MicroRNA sequence analysis

Phylogenetic trees for the microRNA cluster and T0.7 gene are shown in Figures 1B and 1C. Sequences from all patients in the current study born in Africa clustered with previously characterized MCD and KICS patients, several of whom were also from African countries [15]. Only part of the microRNA cluster region was successfully amplified from the UW1 control sample due to low viral copy number and limited material. Similarly, only partial sequences of the microRNA cluster region were obtained from the HAMB1 and HAMB2 controls due to extremely low or non-detectable tumor viral load, and unavailability of corresponding saliva or PBMC samples. The BCBL-1 cell line microRNA sequence (GenBank reference AY973824.1) was arbitrarily defined as wild type (wt), consistent with previous studies [11, 8, 15]. Previously reported KSHV microRNA polymorphisms were observed, particularly within samples from South African patients. These SNPs include changes in pre-microRNA sequences for miR-K12-4-5p, 5-3p, 6-3p, 7-3p, 9-5p, and 10-5p [8, 14, 15]. In the current study, 38 additional polymorphisms have been identified (Figure 2), including one change in pre-microRNAs K12-2 and K12-8 and 3 changes in both K12-5 and K12-9. Novel SNPs were recorded if detected in three or more samples, including sequences available in GenBank, and confirmed in all clones sequenced from each sample.

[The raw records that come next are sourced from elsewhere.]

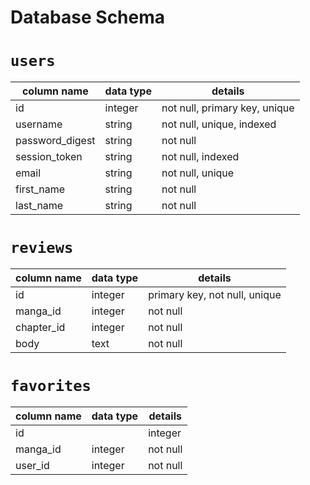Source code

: # Database Schema

# `users`
| column name | data type | details |
|---|---|---|
|id|integer|not null, primary key, unique|
|username|string|not null, unique, indexed|
|password_digest|string|not null|
|session_token|string|not null, indexed|
|email|string|not null, unique|
|first_name|string|not null|
|last_name|string|not null|

# `reviews`
| column name| data type | details |
|---|---|---|
|id|integer|primary key, not null, unique|
|manga_id|integer|not null|
|chapter_id|integer|not null|
|body|text|not null|

# `favorites`
|column name|data type|details|
|---|---|---|
|id||integer|not null, primary key, unique|
|manga_id|integer|not null|
|user_id|integer|not null|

Consistent with previous observations, the sequence between microRNAs K12-8 and 9 showed the greatest variation between samples. The number of SNPs did not differ significantly between sequences from KS and control samples. Samples from South African patients had a significantly greater number of SNPs than US patients (UW vs HAMB, p<0.0001). Differences by geographical origin were explained by genotype (A5, B, F vs A, C p<0.0001), and no other patient characteristic, including HIV infection, was associated with differences in sequence.

In turn, while the microRNA cluster sequence was highly conserved, the pattern of SNPs in KSHV strains from South African and HAMB patients were distinct. Polymorphisms from each group were examined for linkage using VCFtools [17]. Analysis indicated that some SNPs were non-random and linked within groups, and the pattern differed between UW and HAMB as shown in Figure 3.

microRNA Expression in biopsies

Mature KSHV microRNAs levels were measured using commercially available small RNA qRT-PCR assays and normalized in each sample to the levels of endogenous RNU6B; consistently higher KSHV microRNAs levels were detected in KS tumor biopsies compared to non-KS skin tissue as shown in Figure 4. Only microRNAs miR-K12-5-5p^* and K12-9-5p did not have significantly elevated levels in KS tissues. No association between mature microRNA levels and HIV status or ethnicity was observed.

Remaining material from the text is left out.